January 24, 2006
There are no brakes on this train
Gareth has a little roundup of some press coverage on the issue of the devolution settlement in the Union. It does seem that the issue that some bloggers have been saying will not go away and will be a major issue of our times are not as crazy or as dangerous to the Union as some might think.
The longer I have been involved in this movement the more English separatist chatter I have heard.
It is a situation that was completely predictable.
People who are not offered equality and who do not feel empowered or listened to in any meaningful way will always tend to loose faith in whatever system they think is failing them. I've always said that the greatest threat to the Union comes not from their ranks but from the ranks of those that refuse to accept that something needs to be done and that something must put the nation of England on the same footing as all the other Union nations.

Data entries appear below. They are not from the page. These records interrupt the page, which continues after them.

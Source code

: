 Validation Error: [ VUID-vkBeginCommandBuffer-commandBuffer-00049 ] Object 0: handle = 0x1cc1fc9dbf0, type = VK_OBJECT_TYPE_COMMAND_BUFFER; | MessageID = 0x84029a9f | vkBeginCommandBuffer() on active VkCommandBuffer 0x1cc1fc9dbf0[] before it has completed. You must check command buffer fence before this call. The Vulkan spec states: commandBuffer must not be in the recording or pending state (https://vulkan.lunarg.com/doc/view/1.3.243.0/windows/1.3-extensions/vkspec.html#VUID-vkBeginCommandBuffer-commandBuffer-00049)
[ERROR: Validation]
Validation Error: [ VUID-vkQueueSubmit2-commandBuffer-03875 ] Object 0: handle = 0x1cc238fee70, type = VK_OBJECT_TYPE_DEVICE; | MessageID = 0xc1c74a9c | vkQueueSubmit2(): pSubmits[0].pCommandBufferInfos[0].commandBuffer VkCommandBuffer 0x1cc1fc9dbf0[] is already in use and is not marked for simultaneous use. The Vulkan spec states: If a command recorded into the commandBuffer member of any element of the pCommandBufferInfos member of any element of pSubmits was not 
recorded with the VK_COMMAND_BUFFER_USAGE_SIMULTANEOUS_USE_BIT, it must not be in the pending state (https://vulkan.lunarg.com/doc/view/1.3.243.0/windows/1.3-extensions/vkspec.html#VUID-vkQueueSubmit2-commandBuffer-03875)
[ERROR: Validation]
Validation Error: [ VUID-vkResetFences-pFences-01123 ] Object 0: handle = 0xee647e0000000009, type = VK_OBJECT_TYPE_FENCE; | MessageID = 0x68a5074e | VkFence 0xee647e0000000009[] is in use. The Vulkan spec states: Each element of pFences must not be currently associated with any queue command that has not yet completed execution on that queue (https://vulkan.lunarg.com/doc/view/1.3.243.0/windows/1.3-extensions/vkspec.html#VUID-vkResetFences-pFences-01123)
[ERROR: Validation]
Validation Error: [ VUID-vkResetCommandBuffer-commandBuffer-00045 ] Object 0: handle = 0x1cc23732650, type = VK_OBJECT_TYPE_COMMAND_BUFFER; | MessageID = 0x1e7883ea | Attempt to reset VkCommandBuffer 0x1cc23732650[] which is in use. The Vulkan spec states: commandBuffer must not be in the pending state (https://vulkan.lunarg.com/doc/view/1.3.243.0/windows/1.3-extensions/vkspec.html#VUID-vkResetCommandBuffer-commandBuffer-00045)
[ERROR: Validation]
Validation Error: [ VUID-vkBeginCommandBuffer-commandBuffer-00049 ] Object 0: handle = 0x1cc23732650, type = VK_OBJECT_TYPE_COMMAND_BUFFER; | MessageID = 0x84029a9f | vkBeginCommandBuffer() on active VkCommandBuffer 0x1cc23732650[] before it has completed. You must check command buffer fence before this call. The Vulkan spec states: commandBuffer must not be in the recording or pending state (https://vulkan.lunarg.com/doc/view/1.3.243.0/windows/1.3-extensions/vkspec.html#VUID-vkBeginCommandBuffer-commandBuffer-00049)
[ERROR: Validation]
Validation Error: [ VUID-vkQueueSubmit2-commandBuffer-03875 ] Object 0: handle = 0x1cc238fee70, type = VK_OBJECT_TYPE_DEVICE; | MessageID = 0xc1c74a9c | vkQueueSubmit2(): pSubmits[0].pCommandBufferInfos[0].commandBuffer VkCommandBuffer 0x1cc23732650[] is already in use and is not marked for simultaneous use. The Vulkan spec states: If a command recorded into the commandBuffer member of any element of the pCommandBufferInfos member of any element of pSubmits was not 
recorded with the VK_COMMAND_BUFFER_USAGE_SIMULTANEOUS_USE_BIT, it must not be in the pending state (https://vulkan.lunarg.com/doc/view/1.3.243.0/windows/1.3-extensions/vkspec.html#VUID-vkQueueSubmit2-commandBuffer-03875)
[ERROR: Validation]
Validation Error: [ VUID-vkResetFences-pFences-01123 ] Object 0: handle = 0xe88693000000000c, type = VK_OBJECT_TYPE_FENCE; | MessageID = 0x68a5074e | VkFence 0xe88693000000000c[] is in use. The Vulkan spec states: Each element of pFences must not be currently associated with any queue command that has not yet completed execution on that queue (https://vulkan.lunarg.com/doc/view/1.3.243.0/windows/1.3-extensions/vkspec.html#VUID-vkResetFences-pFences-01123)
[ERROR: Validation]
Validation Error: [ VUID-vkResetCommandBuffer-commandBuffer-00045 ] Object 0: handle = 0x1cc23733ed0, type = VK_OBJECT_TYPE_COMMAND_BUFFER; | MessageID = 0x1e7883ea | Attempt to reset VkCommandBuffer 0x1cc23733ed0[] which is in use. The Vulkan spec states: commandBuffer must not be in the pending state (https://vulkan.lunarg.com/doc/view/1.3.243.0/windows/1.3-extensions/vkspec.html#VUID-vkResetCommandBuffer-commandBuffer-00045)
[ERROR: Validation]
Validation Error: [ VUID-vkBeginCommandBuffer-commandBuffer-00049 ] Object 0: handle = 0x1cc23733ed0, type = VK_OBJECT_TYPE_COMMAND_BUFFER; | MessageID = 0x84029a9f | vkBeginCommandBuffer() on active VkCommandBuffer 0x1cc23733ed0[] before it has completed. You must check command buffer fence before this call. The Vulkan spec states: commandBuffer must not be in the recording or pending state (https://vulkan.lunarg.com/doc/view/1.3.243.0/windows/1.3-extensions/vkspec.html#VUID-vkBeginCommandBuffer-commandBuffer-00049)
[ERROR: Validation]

Gareth is quite right when he says:
We been predicting and warning of this for ages of course, but our leaders failed to listen. The massed ranks of Parliament are always the last to notice the public mood. Well, they're listening now. We've passed being ignored, passed being labelled extremists, passed being labelled dangerous.We are rapidly getting to the point (and it is astonishing to me how quickly this is happening) where the accelerating gravy train of English nationalism (or British equalitarianism) will become too much for some politicians to resist and too loud for the others to ignore.
That will be the BBC singularity. A point where the issue is so acute that not even the BBC can ignore it.
From then on it will only be a matter of time.